By Binay Gupta, Algorithm & NLP Engineer
Setting the scene: Suppose you run an online shoe store where you get details of shoes from different brands. Based upon your market analysis, you get to know that apart from price, a customer looks at five attributes before ordering shoes:
- Brand
- Color
- Size
- Purpose i.e. whether they’re running shoes or casual
- Material i.e. rubber, leather or cloth
But the problem is, these details are not present in a structured manner in the sheet your supplier has shared. A small snippet (dataset) containing details on 10 such variants of shoes is shown below:
Seq No | Shoe Details |
1 | Adidas Black Running Shoes 9 |
2 | 9 s white running shoe by Puma |
3 | 8 size black casual rubber Shoe by Puma |
4 | Red tape leather formal office shoe |
5 | Blue UCB casual shoes 9 size |
6 | Casual 9 s blue shoe by Adidas ( 2 pairs) |
7 | Formal 9 size black shoe by UCB |
8 | Casual 8 s black shoe by HRX |
9 | Roadstar grey show |
10 | 9 size grey trekking show by Woodland. |
Table 1
Now, if you want to get the value for those attributes (if present) separately, how would you handle the problem? Clearly, you can see that this is a classification problem where each phrase of product details belongs to one of the five attributes. We create 6th category as OTHER which means the phrase doesn’t belong to any of them (say, ‘by’).
Before we look at the nature of the problem, let’s try to understand a few concepts first. (Note: I may use the tag, label, and class interchangeably, but they have the same meaning here.)
Sequential vs Discrete Classification Algorithm: While finding the tag for a phrase, sometimes we consider neighboring information (sequential classification algorithm), sometimes we don’t (discrete classification algorithm). Consider an English statement, “dishq understands your taste preferences”. Now if you want to tag each word of the sentence with its part of speech (POS), it’s always recommended to consider grammar of the English language rather than finding out POS of each word separately (discrete classifier’s approach). Consider another example, where you have a set of images of our dog Zoey. Suppose you know, everyday morning Zoey wakes up, has her meal and after that gets ready to play, now even if an image is blurred, you can find what the dog is doing if you know the sequence of her actions (i.e. sequential classifier).
Generative vs Discriminative Model: Classification algorithms belong to either of Generative models or Discriminative models.

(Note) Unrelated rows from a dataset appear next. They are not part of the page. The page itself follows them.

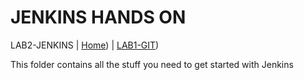 # JENKINS HANDS ON 

LAB2-JENKINS |
[Home](README.md)) |
[LAB1-GIT](LAB1-GIT/README.md)) 


This folder contains all the stuff you need to get started with Jenkins  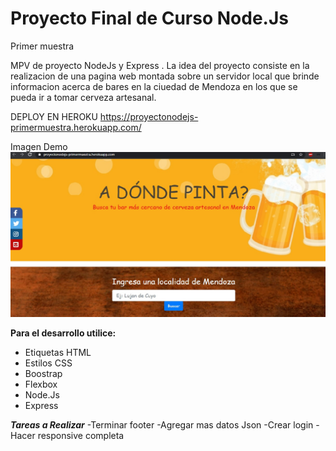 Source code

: <h1>Proyecto Final de Curso Node.Js</h1>

Primer muestra

MPV de  proyecto NodeJs  y Express . La idea del proyecto consiste en la realizacion de una pagina web montada sobre un servidor local que brinde informacion acerca de bares en la ciuedad de Mendoza en los que se pueda ir a tomar cerveza artesanal.

DEPLOY EN HEROKU https://proyectonodejs-primermuestra.herokuapp.com/

Imagen Demo
<img src="imagenDemo.jpg"></img>

**Para el desarrollo utilice:**
<ul>
<li>Etiquetas HTML</li>
<li>Estilos CSS</li>
<li>Boostrap</li>
<li>Flexbox</li>
<li>Node.Js</li>
<li>Express</li>
</ul>

***Tareas a Realizar***
-Terminar footer
-Agregar mas datos Json
-Crear login
-Hacer responsive completa


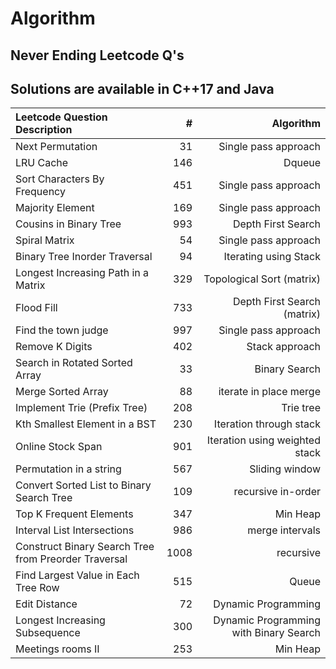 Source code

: # Algorithm
Never Ending Leetcode Q's
-----------------------------------------
Solutions are available in C++17 and Java
-----------------------------------------
|Leetcode Question Description|#|Algorithm|
|:-------------------|----------------:|-----:|
|Next Permutation|31|Single pass approach|
|LRU Cache|146|Dqueue|
|Sort Characters By Frequency|451|Single pass approach|
|Majority Element|169|Single pass approach|
|Cousins in Binary Tree|993|Depth First Search|
|Spiral Matrix|54|Single pass approach|
|Binary Tree Inorder Traversal|94|Iterating using Stack|
|Longest Increasing Path in a Matrix|329|Topological Sort (matrix)|
|Flood Fill|733|Depth First Search (matrix)|
|Find the town judge|997|Single pass approach|
|Remove K Digits|402|Stack approach|
|Search in Rotated Sorted Array|33|Binary Search|
|Merge Sorted Array|88|iterate in place merge|
|Implement Trie (Prefix Tree)|208|Trie tree|
|Kth Smallest Element in a BST|230|Iteration through stack|
|Online Stock Span|901|Iteration using weighted stack|
|Permutation in a string|567|Sliding window|
|Convert Sorted List to Binary Search Tree|109|recursive in-order|
|Top K Frequent Elements|347|Min Heap|
|Interval List Intersections|986|merge intervals|
|Construct Binary Search Tree from Preorder Traversal|1008|recursive|
|Find Largest Value in Each Tree Row|515|Queue|
|Edit Distance|72|Dynamic Programming|
|Longest Increasing Subsequence|300|Dynamic Programming with Binary Search|
|Meetings rooms II|253|Min Heap|
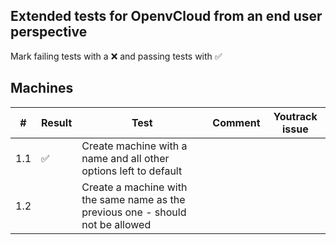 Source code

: ## Extended tests for OpenvCloud from an end user perspective
Mark failing tests with a :x: and passing tests with :white_check_mark:


## Machines
| # |Result | Test | Comment  | Youtrack issue |
|---|-----|--------|----------|----------------|
|1.1| :white_check_mark: |Create machine with a name and all other options left to default | | |
|1.2| |Create a machine with the same name as the previous one - should not be allowed | |
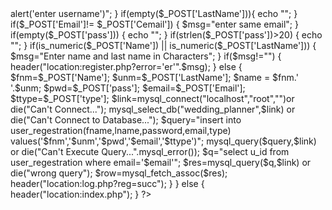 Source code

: <?php
	
	if(!empty($_POST))
	{
		$msg="";
		
		
		
		
		if(empty($_POST['Name']))
		{
		echo "<script type='text/javascript'>alert('enter username')</script>";

		}
		
		if(empty($_POST['LastName'])){
				echo "<script type='text/javascript'>alert('enter last name!')</script>";
		}
		
		if($_POST['Email']!= $_POST['Cemail'])
		{
				$msg="enter same email";
					
		}
		if(empty($_POST['pass']))
		{
			echo "<script type='text/javascript'>alert('enter password')</script>";
		}
		
		if(strlen($_POST['pass'])>20)
		{
					echo "<script type='text/javascript'>alert('enter password under 20 characters')</script>";
		}
		
		if(is_numeric($_POST['Name']) || is_numeric($_POST['LastName']))
		{
					$msg="Enter name and last name in Characters";
		}
		
		
		if($msg!="")
		{
			header("location:register.php?error='er'".$msg);
		}
		else
		{
			$fnm=$_POST['Name'];
			$unm=$_POST['LastName'];
			$name = $fnm.' '.$unm;
			$pwd=$_POST['pass'];
			$email=$_POST['Email'];
			$ttype=$_POST['type'];
			
			
			
			
		
			$link=mysql_connect("localhost","root","")or die("Can't Connect...");
			
			mysql_select_db("wedding_planner",$link) or die("Can't Connect to Database...");
			
			$query="insert into user_regestration(fname,lname,password,email,type)
			values('$fnm','$unm','$pwd','$email','$ttype')";
			
			mysql_query($query,$link) or die("Can't Execute Query...".mysql_error());
			
			$q="select u_id from user_regestration where email='$email'";
			
			$res=mysql_query($q,$link) or die("wrong query");
			
			$row=mysql_fetch_assoc($res);

		
					
						header("location:log.php?reg=succ");
					
			
		}
			
	}
	else
	{
		header("location:index.php");
	}
?>
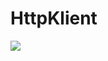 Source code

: # HttpKlient

[![](https://jitpack.io/v/lion7/httpklient.svg)](https://jitpack.io/#lion7/httpklient)
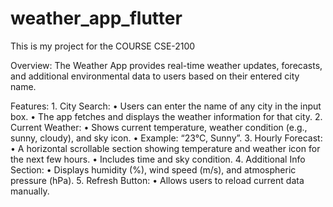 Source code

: # weather_app_flutter
This is my project for the COURSE CSE-2100

Overview:
The Weather App provides real-time weather updates, forecasts, and additional environmental data to users based on their entered city name.

Features:
	1.	City Search:
	•	Users can enter the name of any city in the input box.
	•	The app fetches and displays the weather information for that city.
	2.	Current Weather:
	•	Shows current temperature, weather condition (e.g., sunny, cloudy), and sky icon.
	•	Example: “23°C, Sunny”.
	3.	Hourly Forecast:
	•	A horizontal scrollable section showing temperature and weather icon for the next few hours.
	•	Includes time and sky condition.
	4.	Additional Info Section:
	•	Displays humidity (%), wind speed (m/s), and atmospheric pressure (hPa).
	5.	Refresh Button:
	•	Allows users to reload current data manually.

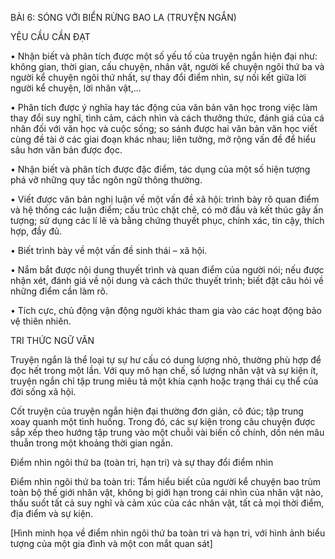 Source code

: BÀI 6: SÓNG VỚI BIỂN RỪNG BAO LA
(TRUYỆN NGẮN)

YÊU CẦU CẦN ĐẠT

• Nhận biết và phân tích được một số yếu tố của truyện ngắn hiện đại như: không gian, thời gian, cấu chuyện, nhân vật, người kể chuyện ngôi thứ ba và người kể chuyện ngôi thứ nhất, sự thay đổi điểm nhìn, sự nối kết giữa lời người kể chuyện, lời nhân vật,...

• Phân tích được ý nghĩa hay tác động của văn bản văn học trong việc làm thay đổi suy nghĩ, tình cảm, cách nhìn và cách thưởng thức, đánh giá của cá nhân đối với văn học và cuộc sống; so sánh được hai văn bản văn học viết cùng đề tài ở các giai đoạn khác nhau; liên tưởng, mở rộng vấn đề để hiểu sâu hơn văn bản được đọc.

• Nhận biết và phân tích được đặc điểm, tác dụng của một số hiện tượng phá vỡ những quy tắc ngôn ngữ thông thường.

• Viết được văn bản nghị luận về một vấn đề xã hội: trình bày rõ quan điểm và hệ thống các luận điểm; cấu trúc chặt chẽ, có mở đầu và kết thúc gây ấn tượng; sử dụng các lí lẽ và bằng chứng thuyết phục, chính xác, tin cậy, thích hợp, đầy đủ.

• Biết trình bày về một vấn đề sinh thái – xã hội.

• Nắm bắt được nội dung thuyết trình và quan điểm của người nói; nếu được nhận xét, đánh giá về nội dung và cách thức thuyết trình; biết đặt câu hỏi về những điểm cần làm rõ.

• Tích cực, chủ động vận động người khác tham gia vào các hoạt động bảo vệ thiên nhiên.

TRI THỨC NGỮ VĂN

Truyện ngắn là thể loại tự sự hư cấu có dung lượng nhỏ, thường phù hợp để đọc hết trong một lần. Với quy mô hạn chế, số lượng nhân vật và sự kiện ít, truyện ngắn chỉ tập trung miêu tả một khía cạnh hoặc trạng thái cụ thể của đời sống xã hội.

Cốt truyện của truyện ngắn hiện đại thường đơn giản, cô đúc; tập trung xoay quanh một tình huống. Trong đó, các sự kiện trong câu chuyện được sắp xếp theo hướng tập trung vào một chuỗi vài biến cố chính, dồn nén mâu thuẫn trong một khoảng thời gian ngắn.

Điểm nhìn ngôi thứ ba (toàn tri, hạn tri) và sự thay đổi điểm nhìn

Điểm nhìn ngôi thứ ba toàn tri: Tầm hiểu biết của người kể chuyện bao trùm toàn bộ thế giới nhân vật, không bị giới hạn trong cái nhìn của nhân vật nào, thấu suốt tất cả suy nghĩ và cảm xúc của các nhân vật, tất cả mọi thời điểm, địa điểm và sự kiện.

[Hình minh họa về điểm nhìn ngôi thứ ba toàn tri và hạn tri, với hình ảnh biểu tượng của một gia đình và một con mắt quan sát] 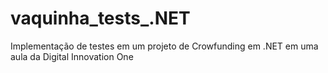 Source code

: # vaquinha_tests_.NET
Implementação de testes em um projeto de Crowfunding em .NET em uma aula da Digital Innovation One
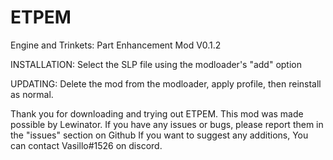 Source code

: # ETPEM
Engine and Trinkets: Part Enhancement Mod
V0.1.2

INSTALLATION:
Select the SLP file using the modloader's "add" option

UPDATING:
Delete the mod from the modloader, apply profile, then reinstall as normal.

Thank you for downloading and trying out ETPEM.
This mod was made possible by Lewinator.
If you have any issues or bugs, please report them in the "issues" section on Github
If you want to suggest any additions, You can contact Vasillo#1526 on discord.

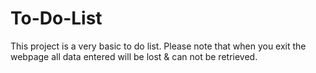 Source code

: # To-Do-List
This project is a very basic to do list. 
Please note that when you exit the webpage all data entered will be lost & can not be retrieved.  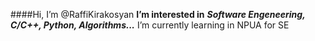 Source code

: ####Hi, I’m @RaffiKirakosyan
__I’m interested in__ ___Software Engeneering, C/C++, Python, Algorithms...___
I’m currently learning in NPUA for SE

<!---
RaffiKirakosyan/RaffiKirakosyan is a ✨ special ✨ repository because its `README.md` (this file) appears on your GitHub profile.
You can click the Preview link to take a look at your changes.
--->
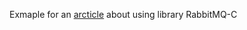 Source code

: Exmaple for an [arcticle](https://medium.com/@kotvaska/rabbitmq-c-ac6bfc69199d#.h9c8cawmn) about using library RabbitMQ-C 

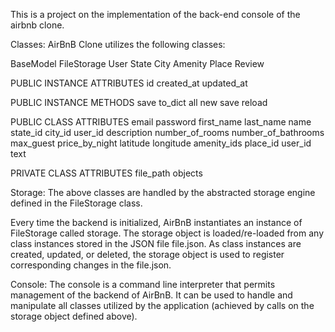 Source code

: This is a project on the implementation of the back-end console of the airbnb clone.

Classes: AirBnB Clone utilizes the following classes:

BaseModel FileStorage User State City Amenity Place Review

PUBLIC INSTANCE ATTRIBUTES id created_at updated_at

PUBLIC INSTANCE METHODS save to_dict all new save reload

PUBLIC CLASS ATTRIBUTES email password first_name last_name name state_id city_id user_id description number_of_rooms number_of_bathrooms max_guest price_by_night latitude longitude amenity_ids place_id user_id text

PRIVATE CLASS ATTRIBUTES file_path objects

Storage: The above classes are handled by the abstracted storage engine defined in the FileStorage class.

Every time the backend is initialized, AirBnB instantiates an instance of FileStorage called storage. The storage object is loaded/re-loaded from any class instances stored in the JSON file file.json. As class instances are created, updated, or deleted, the storage object is used to register corresponding changes in the file.json.

Console: The console is a command line interpreter that permits management of the backend of AirBnB. It can be used to handle and manipulate all classes utilized by the application (achieved by calls on the storage object defined above).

In order to calculate the chance of an event X given Y (i.e. P(X|Y)), it calculates the likelihood of event Y given X (i.e. P(Y|X)) and probability of event X and using Bayes theorem (i.e. P(X|Y) = P(Y|X) * P(X) / P(Y)) finds the required probability. That means, in order to categorize a data point, a generative algorithm learns how the data is generated. It is like solving a more general problem as an intermediate step in order to solve the target problem.
A discriminative model is quite straightforward in solving the target problem, all it requires is quality data and makes almost no assumption on the distribution of data. Given enough clean data, a discriminative model always performs better than a generative model.
Let’s try to understand them with a very well known example. Suppose you have to predict the gender of a student from his/her height and weight. Here is your train data.
Height | Weight | Gender |
5.9 | 180 | M |
5.7 | 172 | F |
6 | 192 | M |
5.6 | 177 | M |
5.5 | 172 | F |
5.6 | 170 | F |
Table 2
Now, suppose you have to predict the gender of a student having a weight 172 unit and height 5.6 unit. A generative model directly looks into the data and finds the required probability whereas the discriminative model (say Naive Bayes) calculates it differently (for example, read this) making an independent assumption of features.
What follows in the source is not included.